Fransa’da CGT bünyesinde kurulan İşsiz Komiteleri ile Evsizler ve Güvencesizler Hareketi (Mouvement National des Chomeurs et Precaires-MNCP), Evsizler Komitesi (Comit Des Sans-Logis CDSL) THS örneklerindendir.
Değerlendirme
THS tarihsel olarak ekonomik sendikacılık, politik sendikacılık, işletme sendikacılığı gibi sendikacılık anlayışlarına alternatif bir sendikacılığı önermektedir.
THS, güney ülkelerinde otoriter yönetimlere karşı mücadelede devlet güdümlü sendikalara alternatif yeni sendikalar yoluyla ortaya çıkarken, kuzey ülkelerinde geleneksel sendikalarının yeni mücadelelere biçimlerine yönelmesi olarak ön plana çıkmaktadır.

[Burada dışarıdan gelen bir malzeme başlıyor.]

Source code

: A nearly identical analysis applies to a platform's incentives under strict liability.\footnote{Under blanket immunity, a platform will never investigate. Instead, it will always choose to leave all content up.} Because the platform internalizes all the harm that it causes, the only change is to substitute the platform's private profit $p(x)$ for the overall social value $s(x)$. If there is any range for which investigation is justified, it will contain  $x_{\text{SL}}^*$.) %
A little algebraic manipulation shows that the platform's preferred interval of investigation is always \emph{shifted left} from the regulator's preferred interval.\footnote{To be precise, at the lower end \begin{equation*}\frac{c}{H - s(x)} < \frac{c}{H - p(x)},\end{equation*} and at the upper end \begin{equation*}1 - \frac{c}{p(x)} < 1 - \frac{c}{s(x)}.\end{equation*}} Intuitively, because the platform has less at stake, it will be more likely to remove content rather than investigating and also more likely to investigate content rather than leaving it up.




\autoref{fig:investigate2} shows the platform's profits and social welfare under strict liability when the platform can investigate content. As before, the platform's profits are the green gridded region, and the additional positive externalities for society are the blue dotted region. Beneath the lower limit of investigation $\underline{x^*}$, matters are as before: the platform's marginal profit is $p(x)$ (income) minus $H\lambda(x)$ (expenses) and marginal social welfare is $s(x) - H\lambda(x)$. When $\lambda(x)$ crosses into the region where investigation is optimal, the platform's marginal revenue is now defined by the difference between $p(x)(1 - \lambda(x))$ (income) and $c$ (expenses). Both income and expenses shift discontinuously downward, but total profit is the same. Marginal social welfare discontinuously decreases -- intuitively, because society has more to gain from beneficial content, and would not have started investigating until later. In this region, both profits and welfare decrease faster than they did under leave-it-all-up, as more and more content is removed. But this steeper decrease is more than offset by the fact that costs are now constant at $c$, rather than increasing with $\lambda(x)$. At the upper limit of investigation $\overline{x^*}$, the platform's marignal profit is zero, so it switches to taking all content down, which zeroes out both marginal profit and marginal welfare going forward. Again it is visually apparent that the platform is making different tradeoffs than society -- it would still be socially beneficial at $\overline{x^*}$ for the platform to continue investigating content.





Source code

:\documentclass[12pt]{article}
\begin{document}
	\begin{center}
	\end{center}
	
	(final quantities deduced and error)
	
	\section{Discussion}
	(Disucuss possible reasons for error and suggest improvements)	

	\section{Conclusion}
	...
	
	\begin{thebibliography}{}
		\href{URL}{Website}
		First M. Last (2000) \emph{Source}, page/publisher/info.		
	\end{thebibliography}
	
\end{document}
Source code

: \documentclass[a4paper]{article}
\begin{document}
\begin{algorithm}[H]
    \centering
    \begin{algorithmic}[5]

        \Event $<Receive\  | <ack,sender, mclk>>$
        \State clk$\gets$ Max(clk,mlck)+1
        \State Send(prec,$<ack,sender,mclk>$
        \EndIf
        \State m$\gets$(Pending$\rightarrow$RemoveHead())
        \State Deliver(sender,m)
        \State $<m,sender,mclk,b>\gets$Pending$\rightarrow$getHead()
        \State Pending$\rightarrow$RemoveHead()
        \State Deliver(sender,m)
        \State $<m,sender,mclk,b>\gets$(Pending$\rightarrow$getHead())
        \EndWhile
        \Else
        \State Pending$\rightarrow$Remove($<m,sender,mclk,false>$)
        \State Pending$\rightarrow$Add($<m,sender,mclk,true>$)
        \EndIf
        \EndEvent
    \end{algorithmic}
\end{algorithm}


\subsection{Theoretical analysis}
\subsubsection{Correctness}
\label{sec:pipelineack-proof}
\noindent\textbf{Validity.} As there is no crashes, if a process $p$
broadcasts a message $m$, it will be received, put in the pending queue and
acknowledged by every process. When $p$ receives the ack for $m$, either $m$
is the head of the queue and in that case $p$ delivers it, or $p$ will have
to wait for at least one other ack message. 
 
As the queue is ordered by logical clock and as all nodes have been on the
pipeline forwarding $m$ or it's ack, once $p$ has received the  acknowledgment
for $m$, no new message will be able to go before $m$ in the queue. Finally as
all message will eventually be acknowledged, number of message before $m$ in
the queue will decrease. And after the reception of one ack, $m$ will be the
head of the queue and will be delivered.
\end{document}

THS Güney Afrika ve Latin Amerika ülkelerinde otoriter yönetimlere karşı siyasal demokrasi mücadelesi dönemlerinde devrimci ve sistem karşıtı bir karaktere sahipken, siyasal ortamın değişmesi ile bu özelliklerini yitirme eğilimine girmişlerdir. ABD’de ve diğer kuzey ülkelerinde ise THS daha çok sistem içinde “toplumsal adalet sendikacılığı” anlamına gelmektedir
THS sendikal hareketin tıkanmışlığının aşılması açısında bütünüyle sihirli bir formül sunamasa da belirli ölçüde bir canlanma, değişim ve başarı kazanmıştır. Sendikal mücadelenin “hareket” özelliğinin artması anlamlı olumlu etkiler gösterse de geleneksel sendikaların işyeri, iş kolundaki “kurumsal temsil” yeteneğinin doğru kullanıldığında çok etkili olabilen siyasal etkisi gözden kaçırılmamalıdır.
* Bu yazı İKEP merkezi bülteni Paydos’un Ocak 2023 tarihli 11. sayısında yayınlanmıştır.